* _Directions_
The records below are to be transcribed exactly from their first line to the line that has "consumidas y gastadas.", inclusive, with every picture omitted.

* _The data_
BEGIN
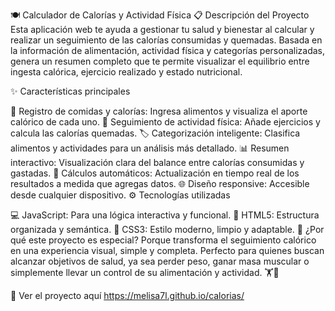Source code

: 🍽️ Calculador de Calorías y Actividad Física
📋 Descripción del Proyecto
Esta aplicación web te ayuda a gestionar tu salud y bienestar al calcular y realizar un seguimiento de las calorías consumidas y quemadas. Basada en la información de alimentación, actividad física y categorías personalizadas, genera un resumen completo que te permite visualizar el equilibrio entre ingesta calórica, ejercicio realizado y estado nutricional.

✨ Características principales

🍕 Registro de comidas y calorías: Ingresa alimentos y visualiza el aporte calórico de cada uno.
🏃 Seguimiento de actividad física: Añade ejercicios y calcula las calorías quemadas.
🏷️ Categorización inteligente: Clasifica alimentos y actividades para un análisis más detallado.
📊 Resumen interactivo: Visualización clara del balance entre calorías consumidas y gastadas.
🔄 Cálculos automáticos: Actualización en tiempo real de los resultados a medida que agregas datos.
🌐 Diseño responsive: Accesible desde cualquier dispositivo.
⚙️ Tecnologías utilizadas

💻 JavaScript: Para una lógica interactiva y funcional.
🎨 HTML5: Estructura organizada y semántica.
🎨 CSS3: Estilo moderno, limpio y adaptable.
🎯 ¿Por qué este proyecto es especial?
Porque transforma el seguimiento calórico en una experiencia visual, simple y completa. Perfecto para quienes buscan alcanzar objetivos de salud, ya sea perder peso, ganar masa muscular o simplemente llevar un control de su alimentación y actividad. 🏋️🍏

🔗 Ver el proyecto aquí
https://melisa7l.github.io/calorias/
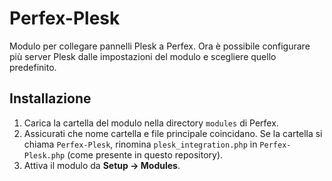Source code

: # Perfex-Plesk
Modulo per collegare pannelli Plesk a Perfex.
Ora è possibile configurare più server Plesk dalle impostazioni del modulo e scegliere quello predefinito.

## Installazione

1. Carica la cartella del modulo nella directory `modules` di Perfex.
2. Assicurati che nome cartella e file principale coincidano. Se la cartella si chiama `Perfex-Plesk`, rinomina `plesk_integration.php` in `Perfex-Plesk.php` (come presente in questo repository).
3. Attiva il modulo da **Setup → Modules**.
END
* _Task answer_
Source code

: 🍽️ Calculador de Calorías y Actividad Física
📋 Descripción del Proyecto
Esta aplicación web te ayuda a gestionar tu salud y bienestar al calcular y realizar un seguimiento de las calorías consumidas y quemadas. Basada en la información de alimentación, actividad física y categorías personalizadas, genera un resumen completo que te permite visualizar el equilibrio entre ingesta calórica, ejercicio realizado y estado nutricional.

✨ Características principales

🍕 Registro de comidas y calorías: Ingresa alimentos y visualiza el aporte calórico de cada uno.
🏃 Seguimiento de actividad física: Añade ejercicios y calcula las calorías quemadas.
🏷️ Categorización inteligente: Clasifica alimentos y actividades para un análisis más detallado.
📊 Resumen interactivo: Visualización clara del balance entre calorías consumidas y gastadas.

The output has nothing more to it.